In the case of SSPE, the virus enters brain cells such as neurons, again by an unknown mechanism, where it persists, accumulating mutations, mainly in the M protein but also in the H and F glycoproteins. After a long persistence usually lasting years, the symptoms of SSPE suddenly appear. However, perhaps not in all cases, it has been found, via autopsy examinations, that MeV “commonly” persists in the brains of healthy individuals [43]. We hypothesize that the “trigger” for this event is mutations that break the interaction between the M protein and the glycoprotein tails leading to accelerated spread of the virus in the brain and a resultant destructive inflammatory response. Such mutations, truncation of the M protein and/or F protein cytoplasmic tail, are found in the majority, if not all, SSPE cases where the pertinent sequences are available [38]. A possible means of MeV entry not involving fusion is macropinocytosis. Evidence is accumulating that MeV can enter cells by this endocytic mechanism [44, 45] but intriguingly, both for adaptation to vero cells and entry into neurons, the only known MeV receptor available is CD46.

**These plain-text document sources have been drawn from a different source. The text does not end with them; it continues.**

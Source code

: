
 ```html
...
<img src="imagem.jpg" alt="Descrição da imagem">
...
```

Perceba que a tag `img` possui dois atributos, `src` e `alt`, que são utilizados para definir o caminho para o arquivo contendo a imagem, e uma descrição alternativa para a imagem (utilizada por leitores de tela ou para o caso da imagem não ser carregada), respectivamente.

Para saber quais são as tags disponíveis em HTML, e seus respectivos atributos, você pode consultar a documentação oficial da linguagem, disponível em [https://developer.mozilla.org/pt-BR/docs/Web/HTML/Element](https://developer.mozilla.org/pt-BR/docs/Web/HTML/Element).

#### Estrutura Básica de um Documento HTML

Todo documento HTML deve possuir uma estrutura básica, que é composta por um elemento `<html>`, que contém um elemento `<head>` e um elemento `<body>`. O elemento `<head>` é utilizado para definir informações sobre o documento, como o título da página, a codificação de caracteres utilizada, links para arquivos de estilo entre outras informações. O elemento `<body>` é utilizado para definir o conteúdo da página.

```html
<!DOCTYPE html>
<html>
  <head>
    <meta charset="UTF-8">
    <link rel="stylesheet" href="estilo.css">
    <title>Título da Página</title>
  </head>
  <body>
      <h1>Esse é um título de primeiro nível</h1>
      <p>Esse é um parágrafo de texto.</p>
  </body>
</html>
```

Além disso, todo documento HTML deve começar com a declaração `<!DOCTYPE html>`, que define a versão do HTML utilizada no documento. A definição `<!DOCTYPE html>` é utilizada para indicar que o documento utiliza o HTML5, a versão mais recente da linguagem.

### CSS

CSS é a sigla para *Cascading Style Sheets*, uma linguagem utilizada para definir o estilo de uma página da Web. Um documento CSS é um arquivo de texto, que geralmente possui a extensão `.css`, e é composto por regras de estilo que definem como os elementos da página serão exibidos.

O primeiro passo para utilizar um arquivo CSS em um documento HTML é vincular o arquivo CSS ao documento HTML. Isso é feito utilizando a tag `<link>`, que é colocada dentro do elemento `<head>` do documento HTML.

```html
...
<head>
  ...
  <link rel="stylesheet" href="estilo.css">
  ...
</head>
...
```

Considering that the triresidue MeV-M protein motif PEA seems to be a molecular marker for SSPE, it would appear to be a priority to sequence the M proteins from the B1, B2, C1, D1, D2, D9, D10, E, F, G1, G2, H2, and d11 genotypes of wt MeV, to determine the nature of their triresidue motif and to make epidemiological correlations with the frequency of SSPE cases according to the circulating genotype. However, the underlying molecular mechanisms that allow wt MeV viruses with the PEA M molecular marker to slowly invade the CNS and give rise to SSPE remain unknown.

5. Conclusions

This study seeks to discover why SSPE is always caused by wt MeV, never by vaccine MeV. Our results suggest that SSPE can only be caused by MeV strains that contain a particular triresidue structural motif (PEA) in the primary sequence of their M proteins. Only wt MeV-M proteins contain the PEA motif. Results obtained from the construction of MeV recombinants suggest that the absence of this motif, in all MeV vaccine strains but also the wt B3 genotype, lowers the capacity of MeV to spread. Hence, we propose the MeV-M protein PEA motif as a molecular marker for MeV strains that risk causing SSPE.

Conflict of Interests

The authors declare that there is no conflict of interests regarding the publication of this paper.

Acknowledgments

The authors thank Roberto Cattaneo and Patricia Devaux for the Moraten recombinant system, Yusuke Yanagi for CHO-SLAM cells, Branka Horvat for the Lys05/06 wt MeV strain from the Inserm U758 CRB MeV Bank, Olivier Duc and Christophe Chamot (Platim microscope facilities of SRF Biosciences Gerland-Lyon-Sud U58/UM53444), as well as Olivier Reynaud for advice on confocal microscopy, Fabian Wild for helpful discussions, and Inserm for funding. Denis Gerlier and Joanna Brunel are supported by the ANR Grant “Physico-Chimie du Vivant” (ANR-08-PCVI-0020-01). Evelyne Manet and Robin Buckland are CNRS scientists.